RECORDS PROVIDED section start
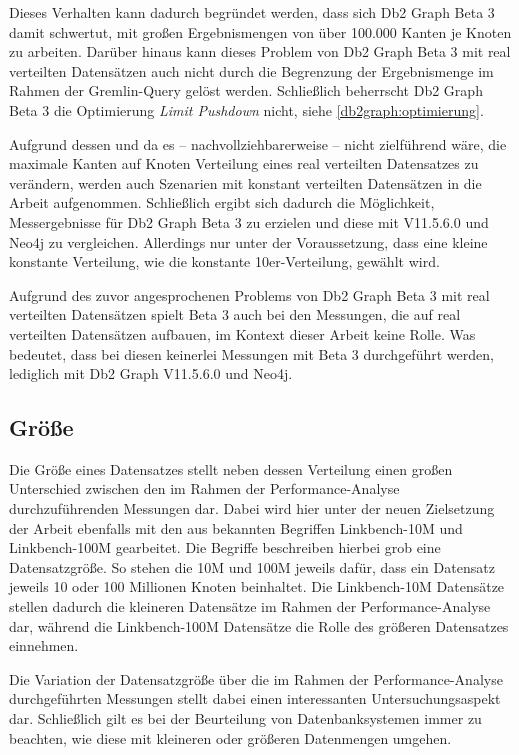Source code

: Dieses Verhalten kann dadurch begründet werden, dass sich Db2 Graph Beta 3 damit schwertut, mit großen Ergebnismengen von über 100.000 Kanten je Knoten zu arbeiten. Darüber hinaus kann dieses Problem von Db2 Graph Beta 3 mit real verteilten Datensätzen auch nicht durch die Begrenzung der Ergebnismenge im Rahmen der Gremlin-Query gelöst werden. Schließlich beherrscht Db2 Graph Beta 3 die Optimierung \textit{Limit Pushdown} nicht, siehe \autoref{db2graph:optimierung}. 

Aufgrund dessen und da es -- nachvollziehbarerweise -- nicht zielführend wäre, die maximale Kanten auf Knoten Verteilung eines real verteilten Datensatzes zu verändern, werden auch Szenarien mit konstant verteilten Datensätzen in die Arbeit aufgenommen. Schließlich ergibt sich dadurch die Möglichkeit, Messergebnisse für Db2 Graph Beta 3 zu erzielen und diese mit V11.5.6.0 und Neo4j zu vergleichen. Allerdings nur unter der Voraussetzung, dass eine kleine konstante Verteilung, wie die konstante 10er-Verteilung, gewählt wird. 

Aufgrund des zuvor angesprochenen Problems von Db2 Graph Beta 3 mit real verteilten Datensätzen spielt Beta 3 auch bei den Messungen, die auf real verteilten Datensätzen aufbauen, im Kontext dieser Arbeit keine Rolle. Was bedeutet, dass bei diesen keinerlei Messungen mit Beta 3 durchgeführt werden, lediglich mit Db2 Graph V11.5.6.0 und Neo4j. 

\subsection{Größe}
Die Größe eines Datensatzes stellt neben dessen Verteilung einen großen Unterschied zwischen den im Rahmen der Performance-Analyse durchzuführenden Messungen dar. Dabei wird hier unter der neuen Zielsetzung der Arbeit ebenfalls mit den aus \cite{sigmod_tian} bekannten Begriffen Linkbench-10M und Linkbench-100M gearbeitet. Die Begriffe beschreiben hierbei grob eine Datensatzgröße. So stehen die 10M und 100M jeweils dafür, dass ein Datensatz jeweils 10 oder 100 Millionen Knoten beinhaltet. Die Linkbench-10M Datensätze stellen dadurch die kleineren Datensätze im Rahmen der Performance-Analyse dar, während die Linkbench-100M Datensätze die Rolle des größeren Datensatzes einnehmen. 

Die Variation der Datensatzgröße über die im Rahmen der Performance-Analyse durchgeführten Messungen stellt dabei einen interessanten Untersuchungsaspekt dar. Schließlich gilt es bei der Beurteilung von Datenbanksystemen immer zu beachten, wie diese mit kleineren oder größeren Datenmengen umgehen.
RECORDS PROVIDED section end
ACTIVITY
Set the listing down exactly, without its pictures.

ANSWER BOX
Source code

: Dieses Verhalten kann dadurch begründet werden, dass sich Db2 Graph Beta 3 damit schwertut, mit großen Ergebnismengen von über 100.000 Kanten je Knoten zu arbeiten. Darüber hinaus kann dieses Problem von Db2 Graph Beta 3 mit real verteilten Datensätzen auch nicht durch die Begrenzung der Ergebnismenge im Rahmen der Gremlin-Query gelöst werden. Schließlich beherrscht Db2 Graph Beta 3 die Optimierung \textit{Limit Pushdown} nicht, siehe \autoref{db2graph:optimierung}. 

Aufgrund dessen und da es -- nachvollziehbarerweise -- nicht zielführend wäre, die maximale Kanten auf Knoten Verteilung eines real verteilten Datensatzes zu verändern, werden auch Szenarien mit konstant verteilten Datensätzen in die Arbeit aufgenommen. Schließlich ergibt sich dadurch die Möglichkeit, Messergebnisse für Db2 Graph Beta 3 zu erzielen und diese mit V11.5.6.0 und Neo4j zu vergleichen. Allerdings nur unter der Voraussetzung, dass eine kleine konstante Verteilung, wie die konstante 10er-Verteilung, gewählt wird. 

Aufgrund des zuvor angesprochenen Problems von Db2 Graph Beta 3 mit real verteilten Datensätzen spielt Beta 3 auch bei den Messungen, die auf real verteilten Datensätzen aufbauen, im Kontext dieser Arbeit keine Rolle. Was bedeutet, dass bei diesen keinerlei Messungen mit Beta 3 durchgeführt werden, lediglich mit Db2 Graph V11.5.6.0 und Neo4j. 

\subsection{Größe}
Die Größe eines Datensatzes stellt neben dessen Verteilung einen großen Unterschied zwischen den im Rahmen der Performance-Analyse durchzuführenden Messungen dar. Dabei wird hier unter der neuen Zielsetzung der Arbeit ebenfalls mit den aus \cite{sigmod_tian} bekannten Begriffen Linkbench-10M und Linkbench-100M gearbeitet. Die Begriffe beschreiben hierbei grob eine Datensatzgröße. So stehen die 10M und 100M jeweils dafür, dass ein Datensatz jeweils 10 oder 100 Millionen Knoten beinhaltet. Die Linkbench-10M Datensätze stellen dadurch die kleineren Datensätze im Rahmen der Performance-Analyse dar, während die Linkbench-100M Datensätze die Rolle des größeren Datensatzes einnehmen. 

Die Variation der Datensatzgröße über die im Rahmen der Performance-Analyse durchgeführten Messungen stellt dabei einen interessanten Untersuchungsaspekt dar. Schließlich gilt es bei der Beurteilung von Datenbanksystemen immer zu beachten, wie diese mit kleineren oder größeren Datenmengen umgehen.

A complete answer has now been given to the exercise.